REQUIRED WORK:
Provide a verbatim copy of all the records below, leaving the images out.

════

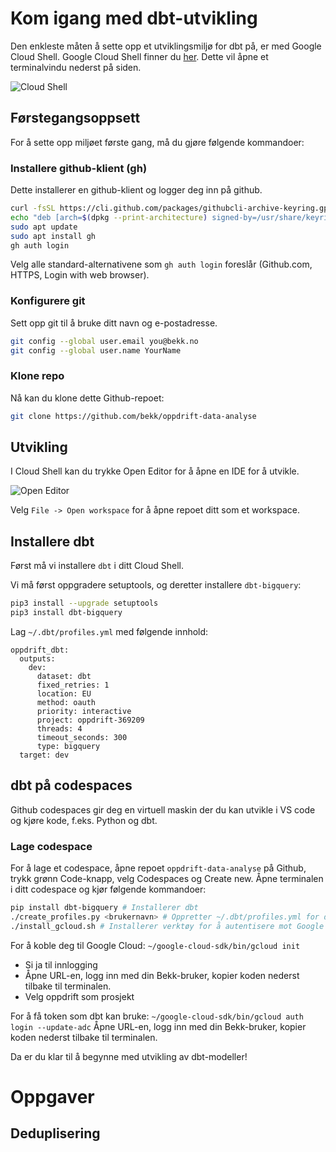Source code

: 
# Kom igang med dbt-utvikling
Den enkleste måten å sette opp et utviklingsmiljø for dbt på, er med Google Cloud Shell.
Google Cloud Shell finner du [her](https://console.cloud.google.com/home/dashboard?cloudshell=true).
Dette vil åpne et terminalvindu nederst på siden.

![Cloud Shell](readme-files/cloud-shell.png)

## Førstegangsoppsett
For å sette opp miljøet første gang, må du gjøre følgende kommandoer:
### Installere github-klient (gh)
Dette installerer en github-klient og logger deg inn på github.

```bash
curl -fsSL https://cli.github.com/packages/githubcli-archive-keyring.gpg | sudo dd of=/usr/share/keyrings/githubcli-archive-keyring.gpg
echo "deb [arch=$(dpkg --print-architecture) signed-by=/usr/share/keyrings/githubcli-archive-keyring.gpg] https://cli.github.com/packages stable main" | sudo tee /etc/apt/sources.list.d/github-cli.list > /dev/null
sudo apt update
sudo apt install gh
gh auth login
```
Velg alle standard-alternativene som `gh auth login` foreslår (Github.com, HTTPS, Login with web browser).

### Konfigurere git
Sett opp git til å bruke ditt navn og e-postadresse.

```bash
git config --global user.email you@bekk.no
git config --global user.name YourName
```

### Klone repo
Nå kan du klone dette Github-repoet:

```bash
git clone https://github.com/bekk/oppdrift-data-analyse
```

## Utvikling
I Cloud Shell kan du trykke Open Editor for å åpne en IDE for å utvikle.

![Open Editor](readme-files/open-editor.png)

Velg `File -> Open workspace` for å åpne repoet ditt som et workspace.

## Installere dbt
Først må vi installere `dbt` i ditt Cloud Shell.

Vi må først oppgradere setuptools, og deretter installere `dbt-bigquery`:
```bash
pip3 install --upgrade setuptools
pip3 install dbt-bigquery
```

Lag `~/.dbt/profiles.yml` med følgende innhold:
```
oppdrift_dbt:
  outputs:
    dev:
      dataset: dbt
      fixed_retries: 1
      location: EU
      method: oauth
      priority: interactive
      project: oppdrift-369209
      threads: 4
      timeout_seconds: 300
      type: bigquery
  target: dev
```

## dbt på codespaces
Github codespaces gir deg en virtuell maskin der du kan utvikle i VS code og kjøre kode, f.eks. Python og dbt.

### Lage codespace
For å lage et codespace, åpne repoet `oppdrift-data-analyse` på Github, trykk grønn Code-knapp, velg Codespaces og Create new.
Åpne terminalen i ditt codespace og kjør følgende kommandoer:

```bash
pip install dbt-bigquery # Installerer dbt
./create_profiles.py <brukernavn> # Oppretter ~/.dbt/profiles.yml for dbt
./install_gcloud.sh # Installerer verktøy for å autentisere mot Google Cloud
```

For å koble deg til Google Cloud:
`~/google-cloud-sdk/bin/gcloud init`
- Si ja til innlogging
- Åpne URL-en, logg inn med din Bekk-bruker, kopier koden nederst tilbake til terminalen.
- Velg oppdrift som prosjekt

For å få token som dbt kan bruke:
`~/google-cloud-sdk/bin/gcloud auth login --update-adc`
Åpne URL-en, logg inn med din Bekk-bruker, kopier koden nederst tilbake til terminalen.

Da er du klar til å begynne med utvikling av dbt-modeller!

# Oppgaver

## Deduplisering

##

════

SOLUTION TO THE EXERCISE:
Source code

: 
# Kom igang med dbt-utvikling
Den enkleste måten å sette opp et utviklingsmiljø for dbt på, er med Google Cloud Shell.
Google Cloud Shell finner du [her](https://console.cloud.google.com/home/dashboard?cloudshell=true).
Dette vil åpne et terminalvindu nederst på siden.

![Cloud Shell](readme-files/cloud-shell.png)

## Førstegangsoppsett
For å sette opp miljøet første gang, må du gjøre følgende kommandoer:
### Installere github-klient (gh)
Dette installerer en github-klient og logger deg inn på github.

```bash
curl -fsSL https://cli.github.com/packages/githubcli-archive-keyring.gpg | sudo dd of=/usr/share/keyrings/githubcli-archive-keyring.gpg
echo "deb [arch=$(dpkg --print-architecture) signed-by=/usr/share/keyrings/githubcli-archive-keyring.gpg] https://cli.github.com/packages stable main" | sudo tee /etc/apt/sources.list.d/github-cli.list > /dev/null
sudo apt update
sudo apt install gh
gh auth login
```
Velg alle standard-alternativene som `gh auth login` foreslår (Github.com, HTTPS, Login with web browser).

### Konfigurere git
Sett opp git til å bruke ditt navn og e-postadresse.

```bash
git config --global user.email you@bekk.no
git config --global user.name YourName
```

### Klone repo
Nå kan du klone dette Github-repoet:

```bash
git clone https://github.com/bekk/oppdrift-data-analyse
```

## Utvikling
I Cloud Shell kan du trykke Open Editor for å åpne en IDE for å utvikle.

![Open Editor](readme-files/open-editor.png)

Velg `File -> Open workspace` for å åpne repoet ditt som et workspace.

## Installere dbt
Først må vi installere `dbt` i ditt Cloud Shell.

Vi må først oppgradere setuptools, og deretter installere `dbt-bigquery`:
```bash
pip3 install --upgrade setuptools
pip3 install dbt-bigquery
```

Lag `~/.dbt/profiles.yml` med følgende innhold:
```
oppdrift_dbt:
  outputs:
    dev:
      dataset: dbt
      fixed_retries: 1
      location: EU
      method: oauth
      priority: interactive
      project: oppdrift-369209
      threads: 4
      timeout_seconds: 300
      type: bigquery
  target: dev
```

## dbt på codespaces
Github codespaces gir deg en virtuell maskin der du kan utvikle i VS code og kjøre kode, f.eks. Python og dbt.

### Lage codespace
For å lage et codespace, åpne repoet `oppdrift-data-analyse` på Github, trykk grønn Code-knapp, velg Codespaces og Create new.
Åpne terminalen i ditt codespace og kjør følgende kommandoer:

```bash
pip install dbt-bigquery # Installerer dbt
./create_profiles.py <brukernavn> # Oppretter ~/.dbt/profiles.yml for dbt
./install_gcloud.sh # Installerer verktøy for å autentisere mot Google Cloud
```

For å koble deg til Google Cloud:
`~/google-cloud-sdk/bin/gcloud init`
- Si ja til innlogging
- Åpne URL-en, logg inn med din Bekk-bruker, kopier koden nederst tilbake til terminalen.
- Velg oppdrift som prosjekt

For å få token som dbt kan bruke:
`~/google-cloud-sdk/bin/gcloud auth login --update-adc`
Åpne URL-en, logg inn med din Bekk-bruker, kopier koden nederst tilbake til terminalen.

Da er du klar til å begynne med utvikling av dbt-modeller!

# Oppgaver

## Deduplisering

##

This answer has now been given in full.